24 thoughts on “Victory! Illinois fails to redefine marriage

  1. MichaEl says:

    What a great victory! Make no mistake, as more Conservatives exodus the Democrat Party (you remember, the bunch with “We support marriage equality and support the movement to secure equal treatment under law for same-sex couples.” in their platform) the Victories will only grow!

  2. Noel A Hyde says:

    The silent majority has had enough. They know what the homosexual community wants is a special privilege that nobody else has, just for them by changing the definition of a word that is very important to society. Just like everyone else, homosexuals have the ability to marry anyone they want with certain universal exceptions like other peoples’ spouses, under aged children, their sisters, brothers, mothers, fathers, and people of the same gender. Over the years the definitions of words have been modified slightly to enlarge their meanings, but I know of no serious example where a definition has been changed to the opposite of the original meaning. If you change definitions to have two mothers or two dads, then why not have an Uncle Sara and Aunt Rudy – or my sister Fred and my brother Melissa? Can my nephew be a girl or my niece a boy? To start this harmful and intellectually dishonest practice of changing the definition of words to satisfy a very minority position is a total sham and, yes, should not be tolerated.

    1. SLCMLC says:

      Not sure about the “majority” part of your comment considering there was a recent poll that showed 52-41 support for gay marriage. Or how “silent” the anti-gay marriage view is considering you know, we’re referring to an article published on a public website.
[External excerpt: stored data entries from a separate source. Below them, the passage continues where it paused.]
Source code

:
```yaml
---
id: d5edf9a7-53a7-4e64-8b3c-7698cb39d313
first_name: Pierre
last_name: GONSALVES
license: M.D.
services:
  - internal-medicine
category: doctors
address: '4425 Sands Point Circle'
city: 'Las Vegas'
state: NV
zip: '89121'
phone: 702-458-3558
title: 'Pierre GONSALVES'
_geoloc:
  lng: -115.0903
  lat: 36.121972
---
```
      http://www.bloomberg.com/news/2013-06-06/gay-marriage-gains-ground-in-poll-as-court-readies-ruling.html

      But really, this is besides the point…I’m not interested in debating the merits of gay marriage because nothing anyone can say will change your mind and that’s totally fair and I respect that. What I continue to emphasize is that divisive articles like this do NOT advance your agenda and just damage the credibility of other socially conservative views with many Americans who are open to listening.

      You can choose to say I’m wrong here and that’s totally cool. But show this article to some of those 52% who oppose it and see if you get anywhere. They probably won’t enjoy the implication that supporting gay marriage means wanting to destroy the institution (as the author basically states) and after reading this article they will not be likely to hear you out on other topics like abortion, the death penalty, etc.

    2. Russell says:

      That is truly some twisted “logic.”

  3. Mary says:

    I cannot agree with SLCMLC – this is an important battle and this article very good. Someone finally said no to the gay marriage agenda. It’s a start as far as I’m concerned and we should be grateful for the coalition that stopped them. As for infertile couples, infertile couples (male and female) have been known to conceive. And maybe American gay activists haven’t said they are out to destroy marriage but I bet they would agree with everything this woman said. There are no finite resources to fight the good fight, nothing is impossible to God.

    1. SLCMLC says:

      Thanks for replying even though we disagree. Infertile couples can not conceive, otherwise they wouldn’t be infertile. I understand the point you’re trying to make but for some heterosexuals it is literally as impossible to conceive as it is for homosexuals. And the woman does not speak for gay marriage activists…I know this because their lawyers (including Ted Olson who is hardly a liberal secularist) spent two days arguing in front of the Supreme Court and of course never even came close to broaching the subject of eliminating marriage. I’d rather have the author quote these arguments instead of the ramblings of someone not even in this country.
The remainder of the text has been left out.